National President of the Nigeria Labour Congress (NLC),  Ayuba Wabba, has accused the Federal Government of delaying talks on a new national minimum wage for workers.
He also dismissed as misleading, speculations that talks between organised labour and the Federal Government has collapsed.
Wabba said the talks had not even started.
On May 26, a tripartite committee, led by Secretary to the Government of the Federation (SGF), Babachir Lawal, was set up on the matter.
While the Wabba faction of the NLC put forward a demand of N56,000 as a realistic minimum wage, that of Joe Ajaero asked for N90,000.
On its part,  government proposed N45, 000 as the new minimum wage.
The joint committee is meant to iron out the differences in the various submissions.
According to Wabba, government is foot-dragging on the issue.
He said the tripartite structure that should consider the modalities for the implementation had not been inaugurated.
“Uptil now, government is still dragging its feet on talks about the minimum wage; the tripartite structure has not been put in place,” he said.
“The point we are making is that we have only agreed on the structure, but the structure has not been formed.
“We have agreed on the membership and the structure of the negotiating team which is going to be tripartite, so this is the point that we are now.
“But at the last meeting of the tripartite team which was held a day after the Sallah break, it was agreed that at the next meeting, all these issues will be sorted out.
“What happened was that government could not form a quorum at the last meeting of the palliative,” Mr.
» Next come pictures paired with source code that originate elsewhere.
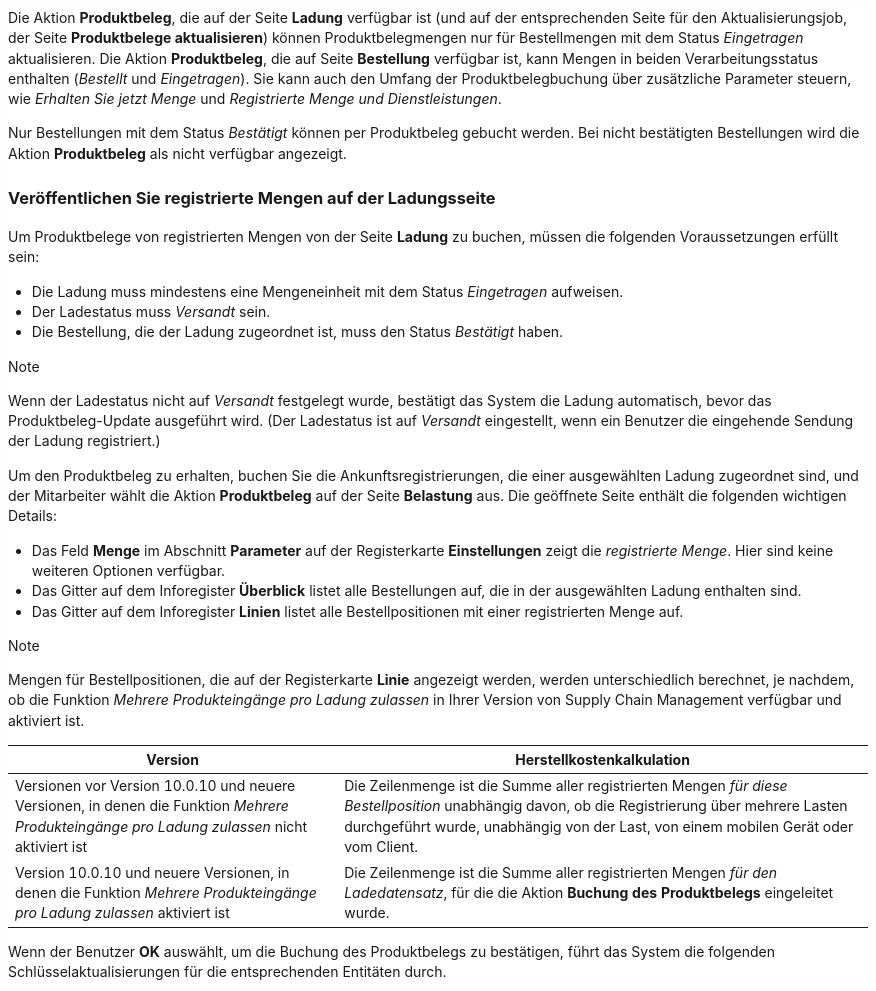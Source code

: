 Die Aktion **Produktbeleg**, die auf der Seite **Ladung** verfügbar ist (und auf der entsprechenden Seite für den Aktualisierungsjob, der Seite **Produktbelege aktualisieren**) können Produktbelegmengen nur für Bestellmengen mit dem Status _Eingetragen_ aktualisieren. Die Aktion **Produktbeleg**, die auf Seite **Bestellung** verfügbar ist, kann Mengen in beiden Verarbeitungsstatus enthalten (_Bestellt_ und _Eingetragen_). Sie kann auch den Umfang der Produktbelegbuchung über zusätzliche Parameter steuern, wie _Erhalten Sie jetzt Menge_ und _Registrierte Menge und Dienstleistungen_.

Nur Bestellungen mit dem Status _Bestätigt_ können per Produktbeleg gebucht werden. Bei nicht bestätigten Bestellungen wird die Aktion **Produktbeleg** als nicht verfügbar angezeigt.

### <a name="post-registered-quantities-from-the-load-page"></a>Veröffentlichen Sie registrierte Mengen auf der Ladungsseite

Um Produktbelege von registrierten Mengen von der Seite **Ladung** zu buchen, müssen die folgenden Voraussetzungen erfüllt sein:

- Die Ladung muss mindestens eine Mengeneinheit mit dem Status _Eingetragen_ aufweisen.
- Der Ladestatus muss _Versandt_ sein.
- Die Bestellung, die der Ladung zugeordnet ist, muss den Status _Bestätigt_ haben.

> [!NOTE]
> Wenn der Ladestatus nicht auf _Versandt_ festgelegt wurde, bestätigt das System die Ladung automatisch, bevor das Produktbeleg-Update ausgeführt wird. (Der Ladestatus ist auf _Versandt_ eingestellt, wenn ein Benutzer die eingehende Sendung der Ladung registriert.)

Um den Produktbeleg zu erhalten, buchen Sie die Ankunftsregistrierungen, die einer ausgewählten Ladung zugeordnet sind, und der Mitarbeiter wählt die Aktion **Produktbeleg** auf der Seite **Belastung** aus. Die geöffnete Seite enthält die folgenden wichtigen Details:

- Das Feld **Menge** im Abschnitt **Parameter** auf der Registerkarte **Einstellungen** zeigt die _registrierte Menge_. Hier sind keine weiteren Optionen verfügbar.
- Das Gitter auf dem Inforegister **Überblick** listet alle Bestellungen auf, die in der ausgewählten Ladung enthalten sind.
- Das Gitter auf dem Inforegister **Linien** listet alle Bestellpositionen mit einer registrierten Menge auf.

> [!NOTE]
> Mengen für Bestellpositionen, die auf der Registerkarte **Linie** angezeigt werden, werden unterschiedlich berechnet, je nachdem, ob die Funktion _Mehrere Produkteingänge pro Ladung zulassen_ in Ihrer Version von Supply Chain Management verfügbar und aktiviert ist.
>
> | Version | Herstellkostenkalkulation |
> |---|---|
> | Versionen vor Version 10.0.10 und neuere Versionen, in denen die Funktion _Mehrere Produkteingänge pro Ladung zulassen_ nicht aktiviert ist | Die Zeilenmenge ist die Summe aller registrierten Mengen _für diese Bestellposition_ unabhängig davon, ob die Registrierung über mehrere Lasten durchgeführt wurde, unabhängig von der Last, von einem mobilen Gerät oder vom Client. |
> | Version 10.0.10 und neuere Versionen, in denen die Funktion _Mehrere Produkteingänge pro Ladung zulassen_ aktiviert ist | Die Zeilenmenge ist die Summe aller registrierten Mengen _für den Ladedatensatz_, für die die Aktion **Buchung des Produktbelegs** eingeleitet wurde. |

Wenn der Benutzer **OK** auswählt, um die Buchung des Produktbelegs zu bestätigen, führt das System die folgenden Schlüsselaktualisierungen für die entsprechenden Entitäten durch.
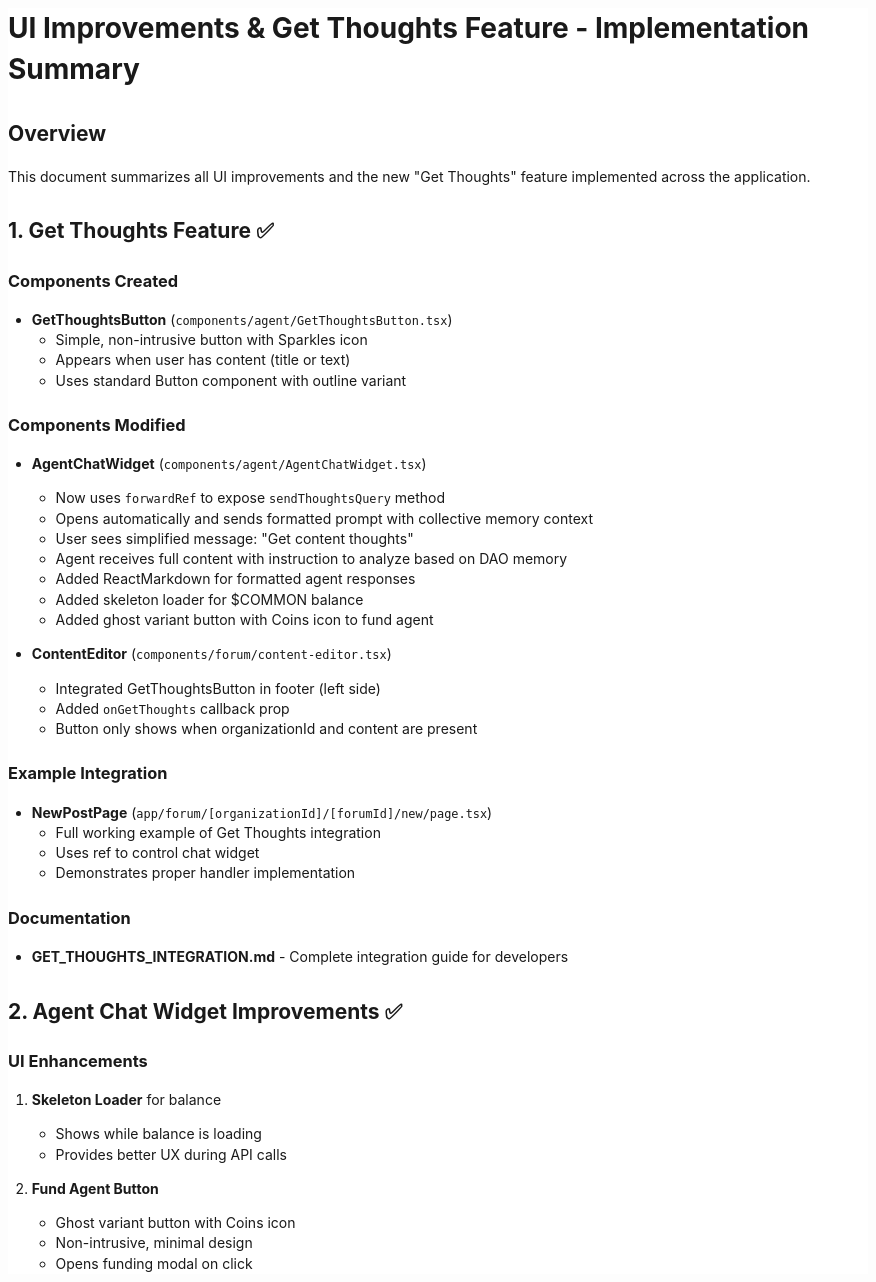 # UI Improvements & Get Thoughts Feature - Implementation Summary

## Overview
This document summarizes all UI improvements and the new "Get Thoughts" feature implemented across the application.

## 1. Get Thoughts Feature ✅

### Components Created
- **GetThoughtsButton** (`components/agent/GetThoughtsButton.tsx`)
  - Simple, non-intrusive button with Sparkles icon
  - Appears when user has content (title or text)
  - Uses standard Button component with outline variant

### Components Modified
- **AgentChatWidget** (`components/agent/AgentChatWidget.tsx`)
  - Now uses `forwardRef` to expose `sendThoughtsQuery` method
  - Opens automatically and sends formatted prompt with collective memory context
  - User sees simplified message: "Get content thoughts"
  - Agent receives full content with instruction to analyze based on DAO memory
  - Added ReactMarkdown for formatted agent responses
  - Added skeleton loader for $COMMON balance
  - Added ghost variant button with Coins icon to fund agent

- **ContentEditor** (`components/forum/content-editor.tsx`)
  - Integrated GetThoughtsButton in footer (left side)
  - Added `onGetThoughts` callback prop
  - Button only shows when organizationId and content are present

### Example Integration
- **NewPostPage** (`app/forum/[organizationId]/[forumId]/new/page.tsx`)
  - Full working example of Get Thoughts integration
  - Uses ref to control chat widget
  - Demonstrates proper handler implementation

### Documentation
- **GET_THOUGHTS_INTEGRATION.md** - Complete integration guide for developers

## 2. Agent Chat Widget Improvements ✅

### UI Enhancements
1. **Skeleton Loader** for balance
   - Shows while balance is loading
   - Provides better UX during API calls

2. **Fund Agent Button**
   - Ghost variant button with Coins icon
   - Non-intrusive, minimal design
   - Opens funding modal on click
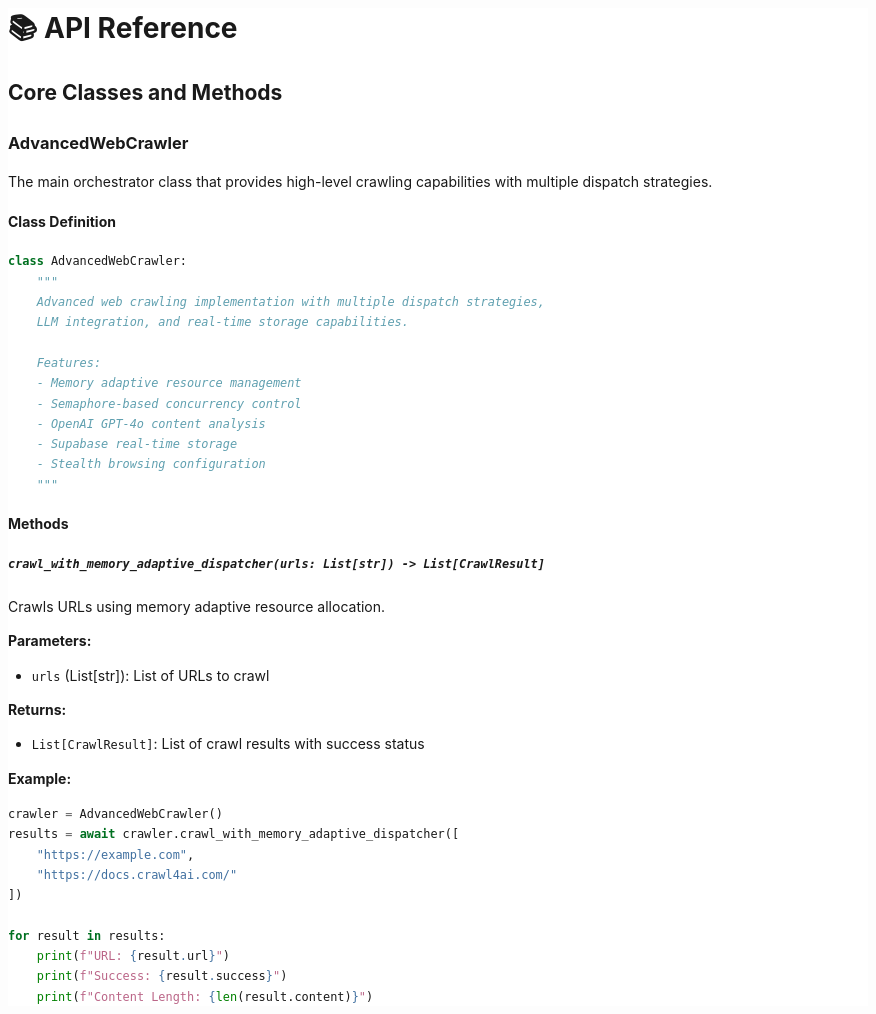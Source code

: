 # 📚 API Reference

## Core Classes and Methods

### AdvancedWebCrawler

The main orchestrator class that provides high-level crawling capabilities with multiple dispatch strategies.

#### Class Definition
```python
class AdvancedWebCrawler:
    """
    Advanced web crawling implementation with multiple dispatch strategies,
    LLM integration, and real-time storage capabilities.
    
    Features:
    - Memory adaptive resource management
    - Semaphore-based concurrency control  
    - OpenAI GPT-4o content analysis
    - Supabase real-time storage
    - Stealth browsing configuration
    """
```

#### Methods

##### `crawl_with_memory_adaptive_dispatcher(urls: List[str]) -> List[CrawlResult]`

Crawls URLs using memory adaptive resource allocation.

**Parameters:**
- `urls` (List[str]): List of URLs to crawl

**Returns:**
- `List[CrawlResult]`: List of crawl results with success status

**Example:**
```python
crawler = AdvancedWebCrawler()
results = await crawler.crawl_with_memory_adaptive_dispatcher([
    "https://example.com",
    "https://docs.crawl4ai.com/"
])

for result in results:
    print(f"URL: {result.url}")
    print(f"Success: {result.success}")
    print(f"Content Length: {len(result.content)}")
```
Wabba added.
According to him, apart from the Minister of Labour and the Secretary to the Government of the Federation that were at the meeting, key ministries were absent.
“Legitimately, we have a demand that is still pending with them including that of minimum wage and the palliative; therefore at the next meeting, I am certain that we will give government notice.”
Asked if the government was reluctant in setting up a team for the implementation of the minimum wage, Mr. Wabba said he would not speak for the government.
“Well, I can’t speak on the side of the government, but we are committed in making our demand, it is left for them to tell Nigerians whether they are committed to it or not,” he said.
According to the NLC president, the union would pursue the issue of the minimum wage to its logical conclusion.